Department of Medical Oncology, Kinki University School of Medicine, Osaka-Sayama, Osaka, Japan.
Jpn J Clin Oncol. 2012 Aug;42(8):663-9. doi: 10.1093/jjco/hys088. Epub 2012 Jun 13.
Bone metastases are known to be caused by all types of cancer. Cancer metastasis to bone has been said to considerably compromise patients' quality of life and adversely affect lifetime prognosis. Although progress in cancer treatment has prolonged survival significantly, this may make increased numbers of patients suffer from bone metastases. Until now, as for the treatment of bone metastases, local therapies, including radiation therapy and surgery, were performed mainly as palliative therapies. However, bisphosphonate-based therapies have recently become available and are frequently administered to delay or prevent skeletal-related events, which include pathologic bone fracture, spinal cord compression, radiologic treatment for bone lesions, surgical procedures for bone lesions and hypercalcemia. Moreover, denosumab, the first fully human monoclonal antibody to receptor activator of nuclear factor κ-B ligand, was approved in the USA because of its evidence-supported clinical effects. Denosumab was effective for prolonging the time to skeletal-related events and inhibiting the onset of pain via the suppression of osteoclast activation. Denosumab has been shown to have a greater effect compared with zoledronic acid, most notably in patients with breast or prostate cancer. In this article, the efficacy and safety of denosumab for the treatment of bone metastases in patients with various advanced cancers are discussed.

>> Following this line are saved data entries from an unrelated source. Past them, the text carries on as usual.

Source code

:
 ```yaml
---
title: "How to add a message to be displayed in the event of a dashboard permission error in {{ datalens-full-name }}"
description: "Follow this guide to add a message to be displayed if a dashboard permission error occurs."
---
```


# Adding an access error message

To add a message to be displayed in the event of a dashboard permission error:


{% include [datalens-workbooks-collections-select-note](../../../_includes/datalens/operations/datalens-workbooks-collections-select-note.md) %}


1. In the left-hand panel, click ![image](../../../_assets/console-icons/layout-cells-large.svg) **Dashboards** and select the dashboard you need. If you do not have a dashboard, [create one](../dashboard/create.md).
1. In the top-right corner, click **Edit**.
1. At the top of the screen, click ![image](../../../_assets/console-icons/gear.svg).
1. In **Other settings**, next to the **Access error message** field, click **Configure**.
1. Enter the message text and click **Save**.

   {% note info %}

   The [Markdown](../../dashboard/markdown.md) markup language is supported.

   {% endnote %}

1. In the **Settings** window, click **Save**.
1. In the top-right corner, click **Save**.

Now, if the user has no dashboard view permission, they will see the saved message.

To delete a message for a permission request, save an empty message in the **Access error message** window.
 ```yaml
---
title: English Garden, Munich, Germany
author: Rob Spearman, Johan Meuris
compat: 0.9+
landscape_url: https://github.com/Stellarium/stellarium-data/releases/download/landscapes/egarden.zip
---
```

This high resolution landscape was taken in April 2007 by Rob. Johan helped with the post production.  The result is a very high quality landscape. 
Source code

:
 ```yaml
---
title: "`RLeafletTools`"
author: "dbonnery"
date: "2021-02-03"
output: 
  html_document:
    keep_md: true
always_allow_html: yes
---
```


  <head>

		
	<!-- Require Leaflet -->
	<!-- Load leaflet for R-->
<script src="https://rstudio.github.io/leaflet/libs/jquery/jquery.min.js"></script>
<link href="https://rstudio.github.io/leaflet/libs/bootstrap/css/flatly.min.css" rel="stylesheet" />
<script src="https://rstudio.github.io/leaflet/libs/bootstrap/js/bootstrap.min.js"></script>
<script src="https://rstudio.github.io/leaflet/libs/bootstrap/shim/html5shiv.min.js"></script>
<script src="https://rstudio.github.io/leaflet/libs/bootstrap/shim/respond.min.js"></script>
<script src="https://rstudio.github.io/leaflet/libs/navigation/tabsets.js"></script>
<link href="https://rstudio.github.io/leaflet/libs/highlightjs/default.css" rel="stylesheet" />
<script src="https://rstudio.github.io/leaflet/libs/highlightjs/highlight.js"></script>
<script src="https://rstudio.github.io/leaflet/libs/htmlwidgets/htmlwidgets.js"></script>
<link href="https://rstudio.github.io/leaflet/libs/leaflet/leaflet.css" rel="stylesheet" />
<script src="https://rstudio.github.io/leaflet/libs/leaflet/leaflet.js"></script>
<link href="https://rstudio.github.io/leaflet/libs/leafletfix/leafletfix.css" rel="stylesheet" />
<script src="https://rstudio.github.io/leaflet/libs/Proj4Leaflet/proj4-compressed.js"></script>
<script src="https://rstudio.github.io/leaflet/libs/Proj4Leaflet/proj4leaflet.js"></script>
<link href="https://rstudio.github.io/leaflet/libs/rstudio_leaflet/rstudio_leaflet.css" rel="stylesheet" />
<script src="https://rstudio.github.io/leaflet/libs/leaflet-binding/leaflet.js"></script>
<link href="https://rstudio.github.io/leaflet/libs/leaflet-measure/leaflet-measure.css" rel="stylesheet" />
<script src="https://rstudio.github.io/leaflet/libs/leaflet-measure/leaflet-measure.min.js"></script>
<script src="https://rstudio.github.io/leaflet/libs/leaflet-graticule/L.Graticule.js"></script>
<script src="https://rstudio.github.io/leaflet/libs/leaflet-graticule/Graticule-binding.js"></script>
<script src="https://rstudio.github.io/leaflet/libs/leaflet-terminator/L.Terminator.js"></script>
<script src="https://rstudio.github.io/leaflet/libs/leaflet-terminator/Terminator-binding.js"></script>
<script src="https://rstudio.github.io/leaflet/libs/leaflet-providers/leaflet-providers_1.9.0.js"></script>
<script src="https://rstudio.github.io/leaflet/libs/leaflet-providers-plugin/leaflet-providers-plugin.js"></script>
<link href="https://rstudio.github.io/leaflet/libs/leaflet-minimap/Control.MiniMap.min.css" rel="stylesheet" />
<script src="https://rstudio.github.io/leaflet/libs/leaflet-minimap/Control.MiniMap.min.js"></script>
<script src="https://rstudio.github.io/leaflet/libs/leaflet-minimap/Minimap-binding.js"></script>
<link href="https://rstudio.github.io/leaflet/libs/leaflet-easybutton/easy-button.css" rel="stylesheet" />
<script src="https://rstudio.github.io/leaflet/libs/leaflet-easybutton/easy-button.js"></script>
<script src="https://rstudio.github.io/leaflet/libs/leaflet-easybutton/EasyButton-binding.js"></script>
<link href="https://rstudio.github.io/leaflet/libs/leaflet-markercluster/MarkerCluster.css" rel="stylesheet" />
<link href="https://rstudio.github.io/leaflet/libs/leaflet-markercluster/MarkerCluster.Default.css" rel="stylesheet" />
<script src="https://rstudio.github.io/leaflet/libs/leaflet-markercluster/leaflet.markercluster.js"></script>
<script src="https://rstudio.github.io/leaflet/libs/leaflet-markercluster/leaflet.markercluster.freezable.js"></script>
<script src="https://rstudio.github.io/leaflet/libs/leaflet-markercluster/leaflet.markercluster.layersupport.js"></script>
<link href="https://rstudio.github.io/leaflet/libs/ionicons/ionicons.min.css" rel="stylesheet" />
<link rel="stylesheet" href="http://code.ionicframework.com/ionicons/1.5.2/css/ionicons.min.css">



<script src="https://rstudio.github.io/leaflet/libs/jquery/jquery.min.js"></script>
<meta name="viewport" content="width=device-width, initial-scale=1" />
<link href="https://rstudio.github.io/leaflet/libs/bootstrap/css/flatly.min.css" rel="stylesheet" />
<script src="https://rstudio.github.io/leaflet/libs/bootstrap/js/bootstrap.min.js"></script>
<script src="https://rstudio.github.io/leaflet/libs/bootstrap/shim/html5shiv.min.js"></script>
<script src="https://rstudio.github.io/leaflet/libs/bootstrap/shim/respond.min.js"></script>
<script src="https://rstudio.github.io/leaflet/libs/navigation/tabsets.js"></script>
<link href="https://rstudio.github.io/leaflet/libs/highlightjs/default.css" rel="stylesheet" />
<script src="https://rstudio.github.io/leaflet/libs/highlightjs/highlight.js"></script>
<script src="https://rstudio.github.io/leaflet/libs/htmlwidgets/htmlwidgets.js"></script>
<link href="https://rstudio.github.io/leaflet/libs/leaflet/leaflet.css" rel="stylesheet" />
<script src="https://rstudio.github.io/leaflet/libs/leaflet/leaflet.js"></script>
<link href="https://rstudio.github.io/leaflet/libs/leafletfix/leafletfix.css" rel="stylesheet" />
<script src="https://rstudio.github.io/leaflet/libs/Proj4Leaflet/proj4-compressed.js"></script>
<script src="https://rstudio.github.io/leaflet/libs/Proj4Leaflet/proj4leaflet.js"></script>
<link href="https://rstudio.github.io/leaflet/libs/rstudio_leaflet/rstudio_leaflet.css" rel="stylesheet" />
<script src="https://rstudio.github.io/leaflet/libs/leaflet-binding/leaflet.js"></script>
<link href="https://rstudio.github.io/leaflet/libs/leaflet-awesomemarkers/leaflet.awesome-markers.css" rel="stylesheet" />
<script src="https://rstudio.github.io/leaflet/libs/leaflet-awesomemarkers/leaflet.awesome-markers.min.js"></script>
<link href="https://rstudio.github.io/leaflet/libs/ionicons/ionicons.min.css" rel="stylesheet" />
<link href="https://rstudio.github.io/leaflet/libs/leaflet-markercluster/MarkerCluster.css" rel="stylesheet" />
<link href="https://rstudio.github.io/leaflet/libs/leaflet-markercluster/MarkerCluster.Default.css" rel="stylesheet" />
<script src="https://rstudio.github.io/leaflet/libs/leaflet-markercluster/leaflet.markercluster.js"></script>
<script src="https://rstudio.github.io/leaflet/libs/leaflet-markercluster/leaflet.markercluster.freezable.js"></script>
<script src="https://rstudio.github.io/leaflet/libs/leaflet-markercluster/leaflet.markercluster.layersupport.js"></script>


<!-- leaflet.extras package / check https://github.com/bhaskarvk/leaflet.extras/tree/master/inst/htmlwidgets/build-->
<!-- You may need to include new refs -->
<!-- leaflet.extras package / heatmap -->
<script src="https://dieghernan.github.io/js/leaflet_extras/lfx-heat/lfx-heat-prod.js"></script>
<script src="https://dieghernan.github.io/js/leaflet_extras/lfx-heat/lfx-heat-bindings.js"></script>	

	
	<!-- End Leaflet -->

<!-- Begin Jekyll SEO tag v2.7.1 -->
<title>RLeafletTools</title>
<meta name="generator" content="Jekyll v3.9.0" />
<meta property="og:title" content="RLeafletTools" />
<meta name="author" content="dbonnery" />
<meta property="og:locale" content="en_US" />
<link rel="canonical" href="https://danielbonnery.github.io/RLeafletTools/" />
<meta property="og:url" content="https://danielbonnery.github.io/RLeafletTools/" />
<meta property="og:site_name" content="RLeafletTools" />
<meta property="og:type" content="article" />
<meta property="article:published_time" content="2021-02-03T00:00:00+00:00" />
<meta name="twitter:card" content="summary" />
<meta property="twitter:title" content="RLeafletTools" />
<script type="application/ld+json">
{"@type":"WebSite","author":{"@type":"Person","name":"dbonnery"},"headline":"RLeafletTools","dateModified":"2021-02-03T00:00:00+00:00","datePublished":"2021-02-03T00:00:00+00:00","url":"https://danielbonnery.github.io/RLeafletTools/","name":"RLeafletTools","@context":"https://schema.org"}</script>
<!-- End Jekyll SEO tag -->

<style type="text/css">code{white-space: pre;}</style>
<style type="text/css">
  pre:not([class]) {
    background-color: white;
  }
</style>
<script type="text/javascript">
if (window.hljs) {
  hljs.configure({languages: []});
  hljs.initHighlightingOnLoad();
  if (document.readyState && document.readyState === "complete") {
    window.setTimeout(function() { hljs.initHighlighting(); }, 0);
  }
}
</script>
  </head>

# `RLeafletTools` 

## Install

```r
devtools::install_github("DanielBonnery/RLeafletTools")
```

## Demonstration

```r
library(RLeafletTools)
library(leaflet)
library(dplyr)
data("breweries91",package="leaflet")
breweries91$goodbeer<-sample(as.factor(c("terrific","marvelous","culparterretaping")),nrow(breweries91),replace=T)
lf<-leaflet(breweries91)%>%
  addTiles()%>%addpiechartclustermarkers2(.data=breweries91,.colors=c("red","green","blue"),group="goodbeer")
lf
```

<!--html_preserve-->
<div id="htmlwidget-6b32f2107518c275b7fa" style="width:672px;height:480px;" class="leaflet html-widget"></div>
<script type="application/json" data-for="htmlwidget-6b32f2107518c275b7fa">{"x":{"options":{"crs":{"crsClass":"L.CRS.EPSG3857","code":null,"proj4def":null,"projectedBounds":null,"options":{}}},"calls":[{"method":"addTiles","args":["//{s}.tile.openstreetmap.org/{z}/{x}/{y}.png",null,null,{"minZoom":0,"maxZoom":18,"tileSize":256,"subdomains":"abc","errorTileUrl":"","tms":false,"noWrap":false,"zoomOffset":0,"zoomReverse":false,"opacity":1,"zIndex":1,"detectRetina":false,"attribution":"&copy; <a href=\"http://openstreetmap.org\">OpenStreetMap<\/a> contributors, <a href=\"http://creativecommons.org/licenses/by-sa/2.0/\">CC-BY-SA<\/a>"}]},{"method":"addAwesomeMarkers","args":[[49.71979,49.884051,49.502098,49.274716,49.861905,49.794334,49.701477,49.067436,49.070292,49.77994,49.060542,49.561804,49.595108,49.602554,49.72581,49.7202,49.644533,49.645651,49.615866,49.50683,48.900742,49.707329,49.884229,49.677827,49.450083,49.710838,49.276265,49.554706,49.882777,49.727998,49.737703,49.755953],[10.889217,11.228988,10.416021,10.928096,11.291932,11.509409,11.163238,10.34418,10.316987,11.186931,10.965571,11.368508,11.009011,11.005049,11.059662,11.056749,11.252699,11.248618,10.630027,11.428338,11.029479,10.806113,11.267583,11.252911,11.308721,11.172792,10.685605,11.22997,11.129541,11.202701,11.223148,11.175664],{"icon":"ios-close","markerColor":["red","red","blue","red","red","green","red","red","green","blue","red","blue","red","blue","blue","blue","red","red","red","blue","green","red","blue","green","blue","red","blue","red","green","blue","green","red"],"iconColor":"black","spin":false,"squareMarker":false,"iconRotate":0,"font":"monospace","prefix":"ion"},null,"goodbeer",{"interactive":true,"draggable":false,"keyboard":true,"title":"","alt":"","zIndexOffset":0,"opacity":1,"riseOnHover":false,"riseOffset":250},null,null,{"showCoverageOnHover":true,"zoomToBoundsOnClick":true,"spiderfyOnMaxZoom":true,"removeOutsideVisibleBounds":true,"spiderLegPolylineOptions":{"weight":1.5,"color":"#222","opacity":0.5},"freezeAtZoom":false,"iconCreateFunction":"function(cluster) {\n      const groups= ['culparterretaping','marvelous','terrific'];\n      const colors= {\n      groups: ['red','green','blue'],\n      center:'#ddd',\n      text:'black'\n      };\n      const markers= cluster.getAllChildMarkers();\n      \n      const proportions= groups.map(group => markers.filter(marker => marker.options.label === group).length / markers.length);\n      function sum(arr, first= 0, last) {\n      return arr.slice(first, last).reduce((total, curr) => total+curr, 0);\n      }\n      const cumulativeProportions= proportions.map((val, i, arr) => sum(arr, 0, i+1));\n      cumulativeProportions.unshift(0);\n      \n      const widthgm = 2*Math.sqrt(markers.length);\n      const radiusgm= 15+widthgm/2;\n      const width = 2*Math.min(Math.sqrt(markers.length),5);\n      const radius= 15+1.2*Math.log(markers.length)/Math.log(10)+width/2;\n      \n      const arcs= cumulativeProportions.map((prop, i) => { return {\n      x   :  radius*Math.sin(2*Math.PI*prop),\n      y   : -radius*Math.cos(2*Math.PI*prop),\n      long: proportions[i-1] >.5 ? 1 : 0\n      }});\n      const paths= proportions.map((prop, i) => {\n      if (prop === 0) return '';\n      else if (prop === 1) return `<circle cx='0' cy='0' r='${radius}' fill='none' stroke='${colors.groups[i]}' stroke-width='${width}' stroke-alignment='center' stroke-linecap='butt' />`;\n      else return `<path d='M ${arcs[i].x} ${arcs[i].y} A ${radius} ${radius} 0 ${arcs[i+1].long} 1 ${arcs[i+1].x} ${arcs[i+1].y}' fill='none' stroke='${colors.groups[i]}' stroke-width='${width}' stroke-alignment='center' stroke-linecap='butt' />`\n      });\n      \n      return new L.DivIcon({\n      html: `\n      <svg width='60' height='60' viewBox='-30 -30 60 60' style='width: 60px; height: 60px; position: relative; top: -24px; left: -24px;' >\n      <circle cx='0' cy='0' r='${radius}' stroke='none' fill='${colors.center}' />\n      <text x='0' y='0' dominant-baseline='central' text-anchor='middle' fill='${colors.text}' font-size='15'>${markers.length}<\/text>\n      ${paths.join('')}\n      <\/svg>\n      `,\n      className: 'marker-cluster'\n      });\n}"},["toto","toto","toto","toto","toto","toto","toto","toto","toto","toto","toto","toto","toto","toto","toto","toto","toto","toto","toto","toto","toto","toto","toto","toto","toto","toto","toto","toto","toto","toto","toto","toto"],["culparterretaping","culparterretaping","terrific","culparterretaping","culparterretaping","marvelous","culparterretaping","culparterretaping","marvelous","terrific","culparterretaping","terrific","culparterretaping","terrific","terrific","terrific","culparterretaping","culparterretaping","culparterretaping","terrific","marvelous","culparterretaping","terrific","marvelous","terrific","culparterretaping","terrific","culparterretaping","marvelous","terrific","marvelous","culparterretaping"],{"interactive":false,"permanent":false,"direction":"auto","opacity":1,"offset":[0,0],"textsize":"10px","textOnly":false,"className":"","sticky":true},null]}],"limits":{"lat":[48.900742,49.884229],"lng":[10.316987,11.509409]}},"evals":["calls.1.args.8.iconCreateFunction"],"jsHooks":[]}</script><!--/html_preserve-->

已知骨转移是由所有类型的癌症引起的。癌症转移到骨骼已被认为极大地降低了患者的生活质量,并对其终生预后产生不利影响。尽管癌症治疗的进展显著延长了患者的生存期,但这可能会使越来越多的患者遭受骨转移的困扰。到目前为止,对于骨转移的治疗,包括放射治疗和手术在内的局部治疗主要作为姑息性治疗。然而,基于双膦酸盐的治疗方法最近已经出现,并经常被用于延迟或预防骨骼相关事件,这些事件包括病理性骨折、脊髓压迫、骨病变的放射治疗、骨病变的手术和高钙血症。此外,由于其有证据支持的临床效果,美国已批准 denosumab(一种针对核因子-κB 配体受体激活剂的全人源单克隆抗体)用于治疗。denosumab 通过抑制破骨细胞的激活,延长骨骼相关事件的发生时间并抑制疼痛的发生,从而具有疗效。与唑来膦酸相比,denosumab 的效果更大,尤其是在乳腺癌或前列腺癌患者中。本文讨论了 denosumab 治疗各种晚期癌症患者骨转移的疗效和安全性。